Gemeindefusion wirkt sich auf Statistiken aus

Auch in Brugg lassen sich einige Veränderungen in den Bevölkerungsstatistiken feststellen. Sowohl die Bevölkerung als auch die Anzahl der Todesfälle haben stark zugenommen. In Brugg leben demnach 12651 Menschen (Stand Juni 2020). Dies ist eine Zunahme um 13,6% im Vergleich zum Vorjahr. Jedoch ist diese starke Entwicklung auf die Fusion der Gemeinde Schinznach-Bad mit Brugg zurückzuführen. Zugleich wirkt sich dies auch auf die Statistik der Todeszahlen aus: Der Anstieg um 22,4% besteht zu einem Teil auch aus der Eingliederung von Schinznach-Bad in die Statistik der Stadt Brugg.
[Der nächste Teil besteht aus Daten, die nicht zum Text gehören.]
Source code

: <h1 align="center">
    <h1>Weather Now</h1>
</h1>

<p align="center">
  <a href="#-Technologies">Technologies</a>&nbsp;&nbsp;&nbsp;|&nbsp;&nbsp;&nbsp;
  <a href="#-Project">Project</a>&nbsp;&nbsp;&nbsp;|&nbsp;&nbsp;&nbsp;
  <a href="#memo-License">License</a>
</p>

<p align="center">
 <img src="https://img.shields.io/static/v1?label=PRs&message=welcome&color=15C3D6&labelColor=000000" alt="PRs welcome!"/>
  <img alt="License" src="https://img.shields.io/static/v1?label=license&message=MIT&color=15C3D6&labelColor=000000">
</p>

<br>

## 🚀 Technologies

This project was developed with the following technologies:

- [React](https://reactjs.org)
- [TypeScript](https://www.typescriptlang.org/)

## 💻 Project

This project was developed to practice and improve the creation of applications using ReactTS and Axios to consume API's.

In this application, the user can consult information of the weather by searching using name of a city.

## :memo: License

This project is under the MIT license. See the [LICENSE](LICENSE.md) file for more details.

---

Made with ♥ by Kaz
Ein direkter Zusammenhang mit der Coronakrise ist auch hier nur schwierig herzustellen. Antonio Armetta, Fachmann der öffentlichen Verwaltung von Brugg, betont:

«Wie aus gewissen Gesprächen vernommen wurde, verstarben einzelne Menschen im Zusammenhang mit dem Coronavirus. Man beachte aber auch, dass die Gemeinde Schinznach-Bad seit Januar 2020 der Stadt Brugg angehört und auch von dort fünf Todesfälle dazu kamen.»

Nun bleibt abzuwarten, wie sich die Pandemie im aktuellen Jahr auf die Statistiken auswirken wird.